*WORK REQUEST*: For the data below, please report each line where the word "BaseModel" is found.

Stored entries

· · · · ·

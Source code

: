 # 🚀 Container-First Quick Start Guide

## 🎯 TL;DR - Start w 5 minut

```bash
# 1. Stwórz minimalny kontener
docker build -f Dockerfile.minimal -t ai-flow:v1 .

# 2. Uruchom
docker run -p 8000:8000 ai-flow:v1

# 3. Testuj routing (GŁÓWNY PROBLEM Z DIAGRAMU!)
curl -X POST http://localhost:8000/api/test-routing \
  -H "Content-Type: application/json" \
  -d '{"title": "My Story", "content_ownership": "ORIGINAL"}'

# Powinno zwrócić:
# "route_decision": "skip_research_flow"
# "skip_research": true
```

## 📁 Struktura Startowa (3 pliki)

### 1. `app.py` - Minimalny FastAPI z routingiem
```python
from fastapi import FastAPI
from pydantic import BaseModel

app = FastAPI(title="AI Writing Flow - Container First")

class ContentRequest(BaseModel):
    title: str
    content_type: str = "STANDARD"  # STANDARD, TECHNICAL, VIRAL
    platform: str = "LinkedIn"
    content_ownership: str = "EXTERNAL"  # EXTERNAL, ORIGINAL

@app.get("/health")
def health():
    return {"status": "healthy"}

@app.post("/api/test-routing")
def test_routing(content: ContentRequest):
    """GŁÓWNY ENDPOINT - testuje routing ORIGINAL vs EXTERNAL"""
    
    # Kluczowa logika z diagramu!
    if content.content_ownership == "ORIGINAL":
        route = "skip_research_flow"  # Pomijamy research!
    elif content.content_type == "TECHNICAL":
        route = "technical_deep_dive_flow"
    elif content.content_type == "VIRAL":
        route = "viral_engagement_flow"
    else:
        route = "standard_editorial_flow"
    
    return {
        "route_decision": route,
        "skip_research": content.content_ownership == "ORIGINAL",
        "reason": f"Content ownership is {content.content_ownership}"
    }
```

· · · · ·

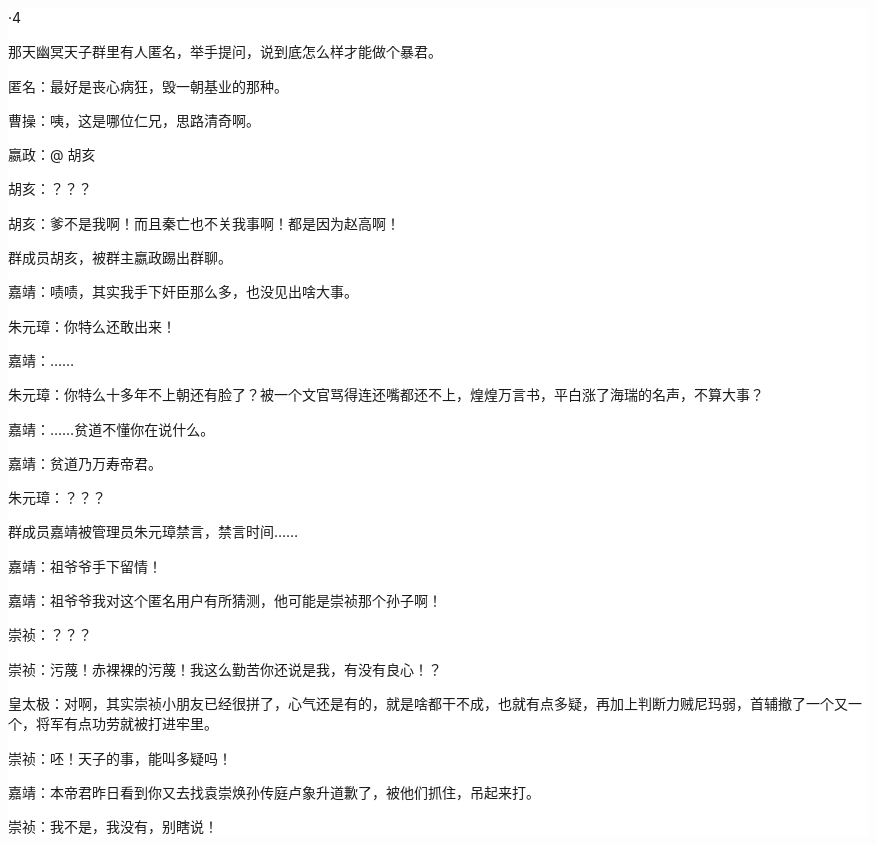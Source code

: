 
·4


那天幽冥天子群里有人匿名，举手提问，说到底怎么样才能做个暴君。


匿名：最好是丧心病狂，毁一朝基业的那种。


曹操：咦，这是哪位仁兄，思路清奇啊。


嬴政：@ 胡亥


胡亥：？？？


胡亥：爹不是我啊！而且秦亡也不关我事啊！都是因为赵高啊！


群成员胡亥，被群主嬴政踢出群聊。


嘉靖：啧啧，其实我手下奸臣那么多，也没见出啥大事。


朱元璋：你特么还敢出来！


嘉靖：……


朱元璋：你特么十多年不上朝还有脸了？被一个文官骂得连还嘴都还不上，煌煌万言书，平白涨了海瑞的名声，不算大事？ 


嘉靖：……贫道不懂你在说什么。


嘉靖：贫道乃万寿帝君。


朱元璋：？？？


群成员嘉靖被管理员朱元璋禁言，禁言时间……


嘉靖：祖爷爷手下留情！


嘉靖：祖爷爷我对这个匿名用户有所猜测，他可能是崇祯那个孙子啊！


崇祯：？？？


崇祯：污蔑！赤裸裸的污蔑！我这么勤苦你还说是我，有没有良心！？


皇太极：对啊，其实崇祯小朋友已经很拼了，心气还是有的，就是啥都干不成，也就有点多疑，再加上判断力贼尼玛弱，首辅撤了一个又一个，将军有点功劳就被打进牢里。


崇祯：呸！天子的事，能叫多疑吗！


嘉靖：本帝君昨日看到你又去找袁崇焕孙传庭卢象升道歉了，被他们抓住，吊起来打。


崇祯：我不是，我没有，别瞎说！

· · · · ·

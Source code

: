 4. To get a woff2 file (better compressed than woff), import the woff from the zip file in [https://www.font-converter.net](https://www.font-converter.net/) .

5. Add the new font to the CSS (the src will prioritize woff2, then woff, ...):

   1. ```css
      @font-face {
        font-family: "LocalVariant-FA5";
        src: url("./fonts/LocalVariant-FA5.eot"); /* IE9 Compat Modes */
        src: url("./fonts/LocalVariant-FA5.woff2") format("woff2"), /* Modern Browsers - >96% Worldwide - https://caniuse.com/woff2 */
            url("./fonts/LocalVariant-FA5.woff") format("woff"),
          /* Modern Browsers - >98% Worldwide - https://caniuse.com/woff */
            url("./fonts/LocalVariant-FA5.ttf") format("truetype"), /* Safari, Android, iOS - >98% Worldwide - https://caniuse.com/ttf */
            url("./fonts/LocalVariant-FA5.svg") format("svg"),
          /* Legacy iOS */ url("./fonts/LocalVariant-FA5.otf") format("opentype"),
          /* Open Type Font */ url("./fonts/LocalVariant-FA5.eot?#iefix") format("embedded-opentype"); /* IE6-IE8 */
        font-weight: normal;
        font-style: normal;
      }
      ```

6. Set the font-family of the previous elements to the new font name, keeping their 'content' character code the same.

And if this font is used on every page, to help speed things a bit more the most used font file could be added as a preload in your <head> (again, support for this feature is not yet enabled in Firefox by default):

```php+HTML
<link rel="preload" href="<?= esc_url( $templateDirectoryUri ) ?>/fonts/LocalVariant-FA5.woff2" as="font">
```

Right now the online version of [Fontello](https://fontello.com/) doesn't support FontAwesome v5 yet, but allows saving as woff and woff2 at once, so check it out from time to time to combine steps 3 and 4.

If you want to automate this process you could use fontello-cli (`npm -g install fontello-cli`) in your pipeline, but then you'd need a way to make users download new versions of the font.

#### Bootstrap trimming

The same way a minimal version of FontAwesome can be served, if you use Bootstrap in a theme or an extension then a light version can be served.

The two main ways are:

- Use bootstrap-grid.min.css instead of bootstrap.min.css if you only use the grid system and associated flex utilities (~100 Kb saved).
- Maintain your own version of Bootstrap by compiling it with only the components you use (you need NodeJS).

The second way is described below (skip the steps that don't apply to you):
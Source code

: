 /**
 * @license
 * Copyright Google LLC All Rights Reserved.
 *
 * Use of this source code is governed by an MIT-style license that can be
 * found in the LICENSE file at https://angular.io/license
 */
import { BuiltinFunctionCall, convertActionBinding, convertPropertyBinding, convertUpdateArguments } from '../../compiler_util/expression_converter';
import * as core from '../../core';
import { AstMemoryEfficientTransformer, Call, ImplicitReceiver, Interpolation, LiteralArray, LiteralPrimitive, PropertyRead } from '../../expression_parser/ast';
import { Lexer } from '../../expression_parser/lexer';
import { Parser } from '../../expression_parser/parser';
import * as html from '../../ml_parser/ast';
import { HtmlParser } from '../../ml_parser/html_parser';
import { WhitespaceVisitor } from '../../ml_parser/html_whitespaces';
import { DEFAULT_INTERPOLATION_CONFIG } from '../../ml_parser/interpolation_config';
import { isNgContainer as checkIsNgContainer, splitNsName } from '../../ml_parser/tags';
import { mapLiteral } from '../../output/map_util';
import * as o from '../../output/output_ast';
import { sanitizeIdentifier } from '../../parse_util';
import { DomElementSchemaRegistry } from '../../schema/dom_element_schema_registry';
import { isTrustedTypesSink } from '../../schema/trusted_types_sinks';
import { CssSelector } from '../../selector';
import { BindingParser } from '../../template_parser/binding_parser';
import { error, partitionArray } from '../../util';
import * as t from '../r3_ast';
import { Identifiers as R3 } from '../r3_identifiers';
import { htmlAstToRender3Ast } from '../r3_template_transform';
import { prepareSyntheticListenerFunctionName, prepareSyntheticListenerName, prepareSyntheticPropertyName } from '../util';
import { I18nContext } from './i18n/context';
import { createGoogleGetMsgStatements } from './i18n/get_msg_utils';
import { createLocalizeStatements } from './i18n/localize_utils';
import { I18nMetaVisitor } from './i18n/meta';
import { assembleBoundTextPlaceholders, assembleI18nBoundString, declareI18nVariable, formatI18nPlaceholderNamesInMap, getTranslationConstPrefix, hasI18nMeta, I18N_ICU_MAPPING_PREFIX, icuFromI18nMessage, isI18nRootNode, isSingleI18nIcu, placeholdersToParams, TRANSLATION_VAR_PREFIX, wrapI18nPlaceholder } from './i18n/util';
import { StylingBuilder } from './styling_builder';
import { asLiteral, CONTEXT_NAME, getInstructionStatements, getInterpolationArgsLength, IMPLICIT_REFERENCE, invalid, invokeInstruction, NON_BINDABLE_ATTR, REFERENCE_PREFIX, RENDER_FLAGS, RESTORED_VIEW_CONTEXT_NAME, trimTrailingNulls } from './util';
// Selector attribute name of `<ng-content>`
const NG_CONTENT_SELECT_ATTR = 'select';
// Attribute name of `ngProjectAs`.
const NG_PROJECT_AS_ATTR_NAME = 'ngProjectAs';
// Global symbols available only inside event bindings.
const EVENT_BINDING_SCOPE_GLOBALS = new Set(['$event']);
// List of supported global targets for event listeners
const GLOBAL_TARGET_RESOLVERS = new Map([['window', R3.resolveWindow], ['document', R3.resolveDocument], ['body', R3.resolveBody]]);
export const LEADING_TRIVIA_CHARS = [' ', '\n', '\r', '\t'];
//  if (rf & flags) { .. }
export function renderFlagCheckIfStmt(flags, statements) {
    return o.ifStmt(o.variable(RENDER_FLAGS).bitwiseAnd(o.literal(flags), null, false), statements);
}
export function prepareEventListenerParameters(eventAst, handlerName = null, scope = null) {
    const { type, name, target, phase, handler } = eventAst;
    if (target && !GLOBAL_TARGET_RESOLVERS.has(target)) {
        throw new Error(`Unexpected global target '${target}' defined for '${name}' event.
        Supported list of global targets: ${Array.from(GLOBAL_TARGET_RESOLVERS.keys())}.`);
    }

· · · · ·

*COMPLETED EXERCISE*:
from pydantic import BaseModel
class ContentRequest(BaseModel):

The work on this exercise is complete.